Available records —
++++++++++++++++++++
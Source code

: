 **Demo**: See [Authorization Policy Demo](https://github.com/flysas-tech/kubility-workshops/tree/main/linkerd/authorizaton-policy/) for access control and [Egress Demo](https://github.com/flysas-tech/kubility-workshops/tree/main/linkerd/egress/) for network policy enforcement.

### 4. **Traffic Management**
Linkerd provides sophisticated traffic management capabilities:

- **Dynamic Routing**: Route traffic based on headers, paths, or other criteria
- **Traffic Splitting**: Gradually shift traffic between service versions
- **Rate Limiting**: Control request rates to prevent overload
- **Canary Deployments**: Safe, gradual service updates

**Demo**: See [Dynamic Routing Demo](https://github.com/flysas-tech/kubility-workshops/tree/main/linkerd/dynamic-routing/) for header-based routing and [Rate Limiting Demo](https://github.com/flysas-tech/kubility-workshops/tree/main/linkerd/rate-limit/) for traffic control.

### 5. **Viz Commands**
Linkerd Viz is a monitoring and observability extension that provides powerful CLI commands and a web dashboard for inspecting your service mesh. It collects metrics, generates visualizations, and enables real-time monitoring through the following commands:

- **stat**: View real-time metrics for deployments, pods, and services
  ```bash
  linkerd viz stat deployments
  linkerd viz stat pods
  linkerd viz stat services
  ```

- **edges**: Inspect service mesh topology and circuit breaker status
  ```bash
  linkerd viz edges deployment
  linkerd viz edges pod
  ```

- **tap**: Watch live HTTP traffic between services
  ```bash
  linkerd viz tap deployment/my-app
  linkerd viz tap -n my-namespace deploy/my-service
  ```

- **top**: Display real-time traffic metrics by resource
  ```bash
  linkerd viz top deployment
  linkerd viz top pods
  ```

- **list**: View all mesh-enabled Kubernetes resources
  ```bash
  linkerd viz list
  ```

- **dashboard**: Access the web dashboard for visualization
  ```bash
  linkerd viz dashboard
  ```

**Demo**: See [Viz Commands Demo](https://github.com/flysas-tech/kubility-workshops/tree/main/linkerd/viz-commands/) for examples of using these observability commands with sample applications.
++++++++++++++++++++
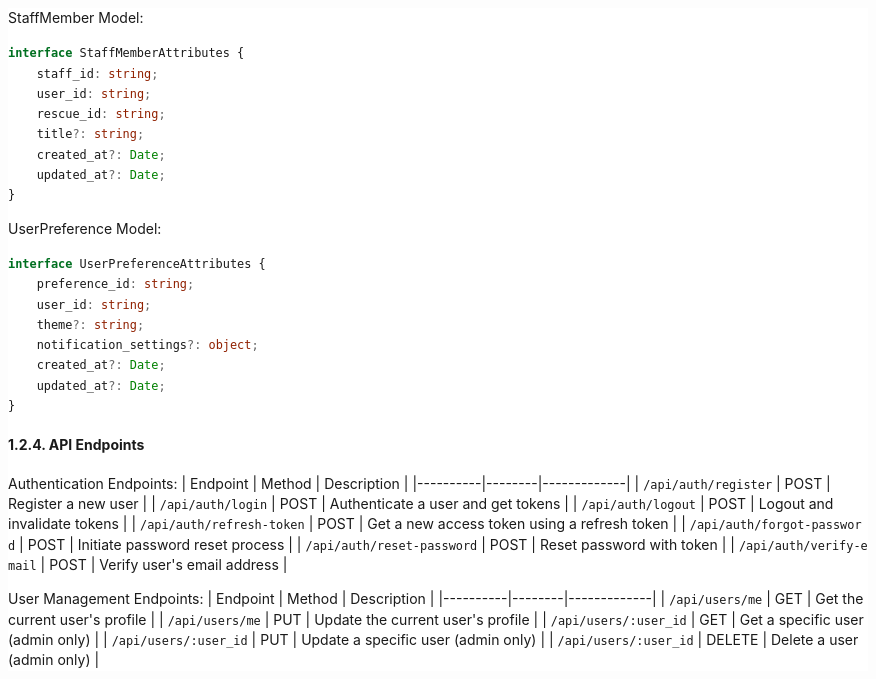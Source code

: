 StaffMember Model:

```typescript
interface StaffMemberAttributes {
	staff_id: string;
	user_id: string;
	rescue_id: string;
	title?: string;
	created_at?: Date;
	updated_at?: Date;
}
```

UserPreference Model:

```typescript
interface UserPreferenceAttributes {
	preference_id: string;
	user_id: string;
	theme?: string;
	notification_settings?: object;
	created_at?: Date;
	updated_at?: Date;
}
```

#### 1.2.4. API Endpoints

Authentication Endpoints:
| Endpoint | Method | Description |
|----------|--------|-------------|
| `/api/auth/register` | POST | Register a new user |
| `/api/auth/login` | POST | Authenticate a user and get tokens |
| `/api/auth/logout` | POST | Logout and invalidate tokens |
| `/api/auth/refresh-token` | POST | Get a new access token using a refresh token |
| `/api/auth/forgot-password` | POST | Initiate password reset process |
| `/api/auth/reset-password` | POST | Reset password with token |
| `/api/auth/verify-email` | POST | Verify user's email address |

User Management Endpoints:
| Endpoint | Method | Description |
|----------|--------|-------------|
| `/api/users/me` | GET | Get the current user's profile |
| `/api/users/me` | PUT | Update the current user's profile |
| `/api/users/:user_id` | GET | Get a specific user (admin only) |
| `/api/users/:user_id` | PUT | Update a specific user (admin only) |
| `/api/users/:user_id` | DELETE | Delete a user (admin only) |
++++++++++++++++++++
Required action — Scan the entries for the word "interface". Report each line that has it.

Answer —
interface StaffMemberAttributes {
interface UserPreferenceAttributes {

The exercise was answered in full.